- Birth name: Edward Fabian Xiques
- Born: October 9, 1939 Staten Island, New York, U.S.
- Origin: Pelham Manor, New York, U.S.
- Died: December 4, 2020 (aged 81) Las Cruces, New Mexico, U.S.
- Genres: Jazz
- Instruments: Baritone saxophone

= Ed Xiques =

American jazz saxophonist (1939–2020)

Edward Fabian "Ed" Xiques, Jr. (born October 9, 1939 – December 4, 2020) was an American jazz saxophonist.

== Early life and education ==
Xiques was born on Staten Island and raised in Pelham Manor, New York. When he was nine years old, his father gave him a soprano saxophone, which he carried to school every day, wrapped in a blanket. Xiques received his bachelor's degree in music education from Boston University in 1962, where he played with Jaki Byard and Herb Pomeroy.

== Career ==
After graduating from college, Xiques taught in New York schools for much of the 1960s, and played on the side with Buddy Morrow, Les and Larry Elgart, Duke Pearson, and Woody Herman. He worked full-time as a musician from 1968, playing extensively with the Thad Jones-Mel Lewis Orchestra in the 1970s as well as with Ten Wheel Drive, Frank Foster, Bill Watrous' Manhattan Wildlife Refuge and McCoy Tyner.

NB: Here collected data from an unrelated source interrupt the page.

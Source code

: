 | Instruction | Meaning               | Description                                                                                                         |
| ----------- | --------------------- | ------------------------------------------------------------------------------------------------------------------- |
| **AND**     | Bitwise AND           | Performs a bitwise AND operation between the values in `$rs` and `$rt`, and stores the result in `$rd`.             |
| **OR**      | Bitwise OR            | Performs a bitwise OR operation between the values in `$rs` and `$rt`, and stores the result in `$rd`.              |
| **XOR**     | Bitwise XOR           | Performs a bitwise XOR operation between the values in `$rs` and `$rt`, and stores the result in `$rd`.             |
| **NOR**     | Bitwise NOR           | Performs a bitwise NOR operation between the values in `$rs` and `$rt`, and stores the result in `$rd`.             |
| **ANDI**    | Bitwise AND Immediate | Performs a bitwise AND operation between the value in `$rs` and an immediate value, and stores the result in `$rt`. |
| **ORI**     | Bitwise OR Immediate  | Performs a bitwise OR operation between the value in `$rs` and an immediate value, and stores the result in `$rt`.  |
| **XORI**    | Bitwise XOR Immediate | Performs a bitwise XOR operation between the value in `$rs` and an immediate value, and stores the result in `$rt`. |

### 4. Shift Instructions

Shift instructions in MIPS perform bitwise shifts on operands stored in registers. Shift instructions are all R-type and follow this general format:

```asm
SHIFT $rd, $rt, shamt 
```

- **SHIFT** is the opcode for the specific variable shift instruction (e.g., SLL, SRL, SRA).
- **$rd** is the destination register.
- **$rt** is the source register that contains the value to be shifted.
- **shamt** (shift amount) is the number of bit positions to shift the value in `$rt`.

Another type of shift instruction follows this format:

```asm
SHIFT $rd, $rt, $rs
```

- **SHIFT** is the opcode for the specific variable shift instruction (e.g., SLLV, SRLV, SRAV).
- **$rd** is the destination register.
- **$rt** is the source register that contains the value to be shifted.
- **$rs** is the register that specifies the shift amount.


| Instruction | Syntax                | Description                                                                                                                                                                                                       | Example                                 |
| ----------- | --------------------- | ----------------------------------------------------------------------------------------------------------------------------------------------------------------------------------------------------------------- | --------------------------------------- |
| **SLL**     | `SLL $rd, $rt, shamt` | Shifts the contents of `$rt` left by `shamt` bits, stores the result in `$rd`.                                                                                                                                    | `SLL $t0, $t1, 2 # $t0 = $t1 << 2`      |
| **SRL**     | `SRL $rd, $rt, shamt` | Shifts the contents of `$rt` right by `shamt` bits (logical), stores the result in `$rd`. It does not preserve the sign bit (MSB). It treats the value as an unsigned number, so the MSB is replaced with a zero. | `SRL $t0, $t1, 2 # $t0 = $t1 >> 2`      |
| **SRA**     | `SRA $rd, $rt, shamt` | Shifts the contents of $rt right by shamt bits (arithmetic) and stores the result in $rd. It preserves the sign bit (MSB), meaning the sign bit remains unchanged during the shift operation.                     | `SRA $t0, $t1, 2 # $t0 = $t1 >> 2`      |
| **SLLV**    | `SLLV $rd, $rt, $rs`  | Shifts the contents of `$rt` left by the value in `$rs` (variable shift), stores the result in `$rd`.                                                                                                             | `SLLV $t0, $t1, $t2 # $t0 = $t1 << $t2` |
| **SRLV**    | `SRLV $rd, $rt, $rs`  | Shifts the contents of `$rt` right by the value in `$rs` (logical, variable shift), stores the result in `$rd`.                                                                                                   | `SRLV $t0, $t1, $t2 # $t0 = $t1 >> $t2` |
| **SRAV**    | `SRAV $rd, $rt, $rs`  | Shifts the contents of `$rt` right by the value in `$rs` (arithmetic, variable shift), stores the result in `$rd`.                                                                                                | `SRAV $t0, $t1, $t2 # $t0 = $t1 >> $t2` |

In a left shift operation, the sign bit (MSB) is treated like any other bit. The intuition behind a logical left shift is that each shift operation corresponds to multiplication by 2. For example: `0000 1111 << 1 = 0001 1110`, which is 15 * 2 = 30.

In the 1980s, he worked frequently with Toshiko Akiyoshi and Liza Minnelli, and later was a member of the Westchester Jazz Orchestra, the New York Jazz Repertory Company, Diana Moser's Composers Big Band, and the groups of Mario Bauza and Maria Schneider. From the late 1990s until his retirement in 2018, he taught music at Vassar College.

== Personal life ==
Xiques most recently lived in Truth or Consequences, New Mexico. He died December 4, 2020, in Las Cruces, New Mexico.

==Discography==

- Spacewalk (Edex Records, 1994)
- Little Bear (Edex Records, 1988).
- Keep the Dream Alive (Prestige, 1978)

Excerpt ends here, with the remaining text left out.